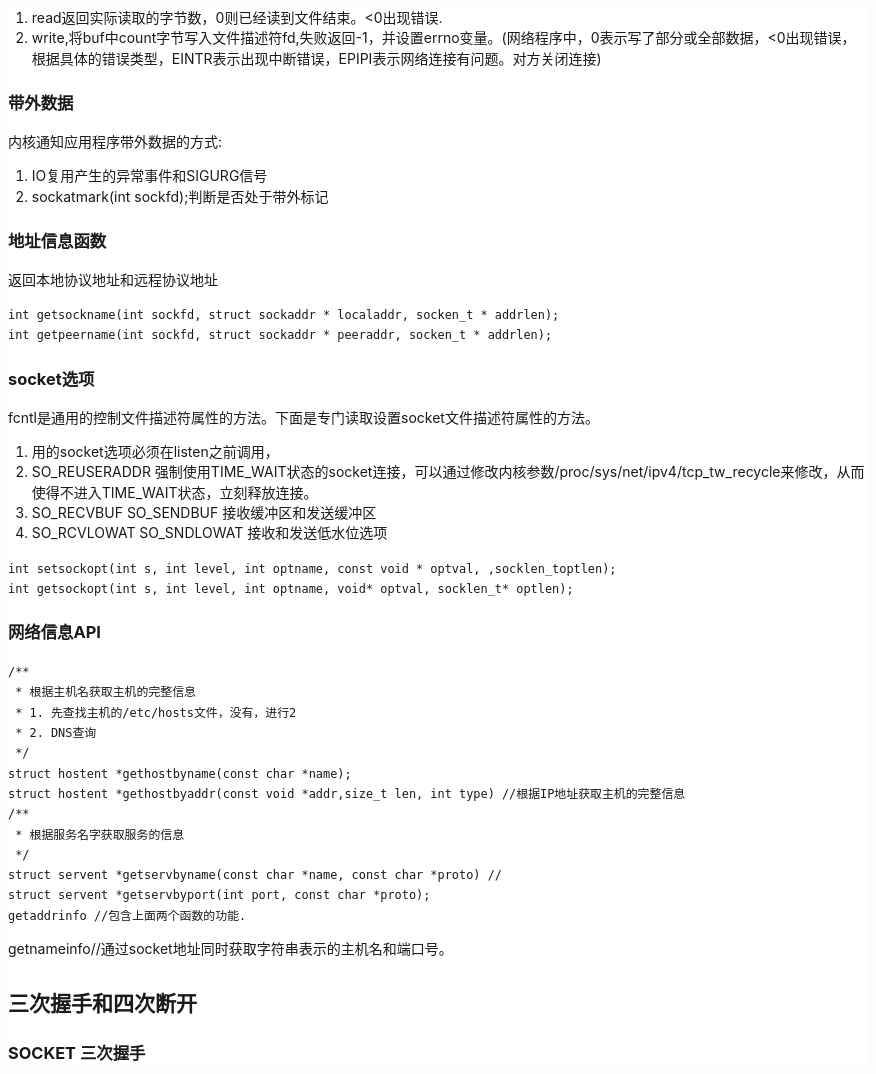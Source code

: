 1. read返回实际读取的字节数，0则已经读到文件结束。<0出现错误.
2. write,将buf中count字节写入文件描述符fd,失败返回-1，并设置errno变量。(网络程序中，0表示写了部分或全部数据，<0出现错误，根据具体的错误类型，EINTR表示出现中断错误，EPIPI表示网络连接有问题。对方关闭连接)

### 带外数据
内核通知应用程序带外数据的方式:
1. IO复用产生的异常事件和SIGURG信号
2. sockatmark(int sockfd);判断是否处于带外标记

### 地址信息函数
返回本地协议地址和远程协议地址
```
int getsockname(int sockfd, struct sockaddr * localaddr, socken_t * addrlen);
int getpeername(int sockfd, struct sockaddr * peeraddr, socken_t * addrlen);
```
### socket选项
fcntl是通用的控制文件描述符属性的方法。下面是专门读取设置socket文件描述符属性的方法。
1. 用的socket选项必须在listen之前调用，
2. SO_REUSERADDR 强制使用TIME_WAIT状态的socket连接，可以通过修改内核参数/proc/sys/net/ipv4/tcp_tw_recycle来修改，从而使得不进入TIME_WAIT状态，立刻释放连接。
3. SO_RECVBUF SO_SENDBUF 接收缓冲区和发送缓冲区
4. SO_RCVLOWAT SO_SNDLOWAT 接收和发送低水位选项
```
int setsockopt(int s, int level, int optname, const void * optval, ,socklen_toptlen);
int getsockopt(int s, int level, int optname, void* optval, socklen_t* optlen);
```

### 网络信息API
```
/**
 * 根据主机名获取主机的完整信息
 * 1. 先查找主机的/etc/hosts文件，没有，进行2
 * 2. DNS查询
 */
struct hostent *gethostbyname(const char *name);
struct hostent *gethostbyaddr(const void *addr,size_t len, int type) //根据IP地址获取主机的完整信息
/**
 * 根据服务名字获取服务的信息
 */
struct servent *getservbyname(const char *name, const char *proto) //
struct servent *getservbyport(int port, const char *proto);
getaddrinfo //包含上面两个函数的功能.
```

getnameinfo//通过socket地址同时获取字符串表示的主机名和端口号。

## 三次握手和四次断开
### SOCKET 三次握手

###
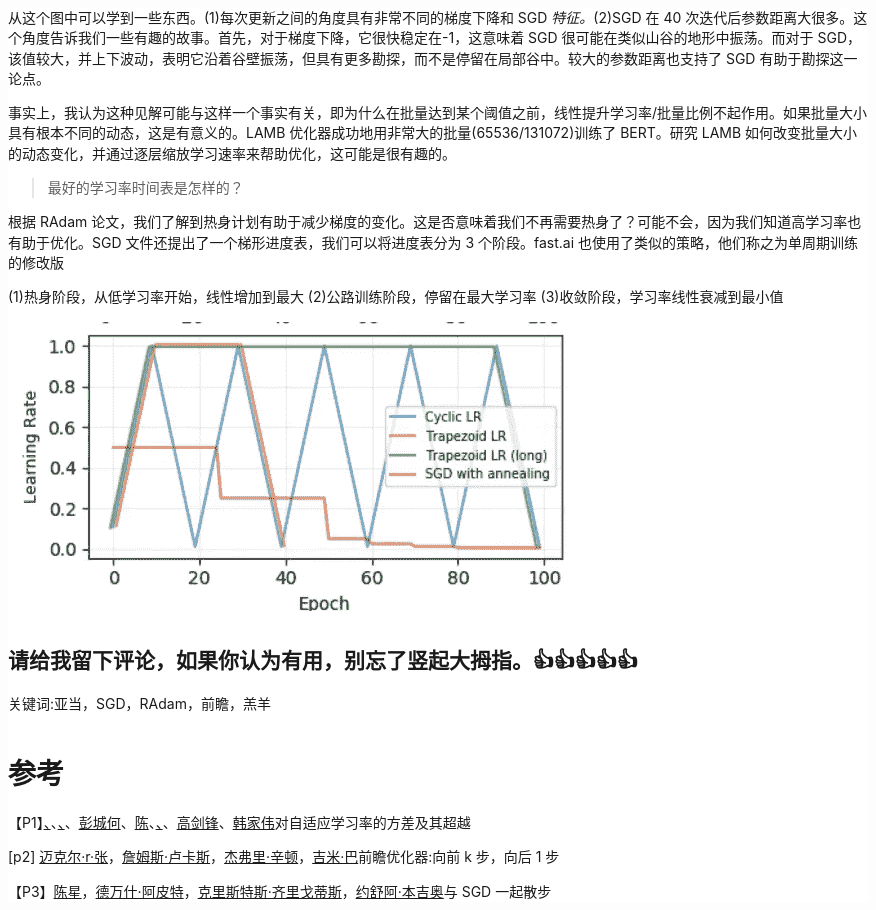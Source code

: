 从这个图中可以学到一些东西。(1)每次更新之间的角度具有非常不同的梯度下降和 SGD *特征。*(2)SGD 在 40 次迭代后参数距离大很多。这个角度告诉我们一些有趣的故事。首先，对于梯度下降，它很快稳定在-1，这意味着 SGD 很可能在类似山谷的地形中振荡。而对于 SGD，该值较大，并上下波动，表明它沿着谷壁振荡，但具有更多勘探，而不是停留在局部谷中。较大的参数距离也支持了 SGD 有助于勘探这一论点。

事实上，我认为这种见解可能与这样一个事实有关，即为什么在批量达到某个阈值之前，线性提升学习率/批量比例不起作用。如果批量大小具有根本不同的动态，这是有意义的。LAMB 优化器成功地用非常大的批量(65536/131072)训练了 BERT。研究 LAMB 如何改变批量大小的动态变化，并通过逐层缩放学习速率来帮助优化，这可能是很有趣的。

> 最好的学习率时间表是怎样的？

根据 RAdam 论文，我们了解到热身计划有助于减少梯度的变化。这是否意味着我们不再需要热身了？可能不会，因为我们知道高学习率也有助于优化。SGD 文件还提出了一个梯形进度表，我们可以将进度表分为 3 个阶段。fast.ai 也使用了类似的策略，他们称之为单周期训练的修改版

(1)热身阶段，从低学习率开始，线性增加到最大
(2)公路训练阶段，停留在最大学习率
(3)收敛阶段，学习率线性衰减到最小值

![](img/8ebe417e76195004675f797c8aa464b9.png)

## 请给我留下评论，如果你认为有用，别忘了**竖起大拇指**。👍👍👍👍👍

关键词:亚当，SGD，RAdam，前瞻，羔羊

# 参考

【P1】[、](https://arxiv.org/search/cs?searchtype=author&query=Liu%2C+L)、[、](https://arxiv.org/search/cs?searchtype=author&query=Jiang%2C+H)、[彭城何](https://arxiv.org/search/cs?searchtype=author&query=He%2C+P)、[陈](https://arxiv.org/search/cs?searchtype=author&query=Chen%2C+W)、[、](https://arxiv.org/search/cs?searchtype=author&query=Liu%2C+X)、[高剑锋](https://arxiv.org/search/cs?searchtype=author&query=Gao%2C+J)、[韩家伟](https://arxiv.org/search/cs?searchtype=author&query=Han%2C+J)对自适应学习率的方差及其超越

[p2] [迈克尔·r·张](https://arxiv.org/search/cs?searchtype=author&query=Zhang%2C+M+R)，[詹姆斯·卢卡斯](https://arxiv.org/search/cs?searchtype=author&query=Lucas%2C+J)，[杰弗里·辛顿](https://arxiv.org/search/cs?searchtype=author&query=Hinton%2C+G)，[吉米·巴](https://arxiv.org/search/cs?searchtype=author&query=Ba%2C+J)前瞻优化器:向前 k 步，向后 1 步

【P3】[陈星](https://arxiv.org/search/stat?searchtype=author&query=Xing%2C+C)，[德万什·阿皮特](https://arxiv.org/search/stat?searchtype=author&query=Arpit%2C+D)，[克里斯特斯·齐里戈蒂斯](https://arxiv.org/search/stat?searchtype=author&query=Tsirigotis%2C+C)，[约舒阿·本吉奥](https://arxiv.org/search/stat?searchtype=author&query=Bengio%2C+Y)与 SGD 一起散步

Work request:
Please reproduce the listing exactly from its opening line through the line that contains "1. 用的socket选项必须在listen之前调用，", both included, with all pictures omitted.

Solution for this task:
Source code

: 1. read返回实际读取的字节数，0则已经读到文件结束。<0出现错误.
2. write,将buf中count字节写入文件描述符fd,失败返回-1，并设置errno变量。(网络程序中，0表示写了部分或全部数据，<0出现错误，根据具体的错误类型，EINTR表示出现中断错误，EPIPI表示网络连接有问题。对方关闭连接)

### 带外数据
内核通知应用程序带外数据的方式:
1. IO复用产生的异常事件和SIGURG信号
2. sockatmark(int sockfd);判断是否处于带外标记

### 地址信息函数
返回本地协议地址和远程协议地址
```
int getsockname(int sockfd, struct sockaddr * localaddr, socken_t * addrlen);
int getpeername(int sockfd, struct sockaddr * peeraddr, socken_t * addrlen);
```
### socket选项
fcntl是通用的控制文件描述符属性的方法。下面是专门读取设置socket文件描述符属性的方法。
1. 用的socket选项必须在listen之前调用，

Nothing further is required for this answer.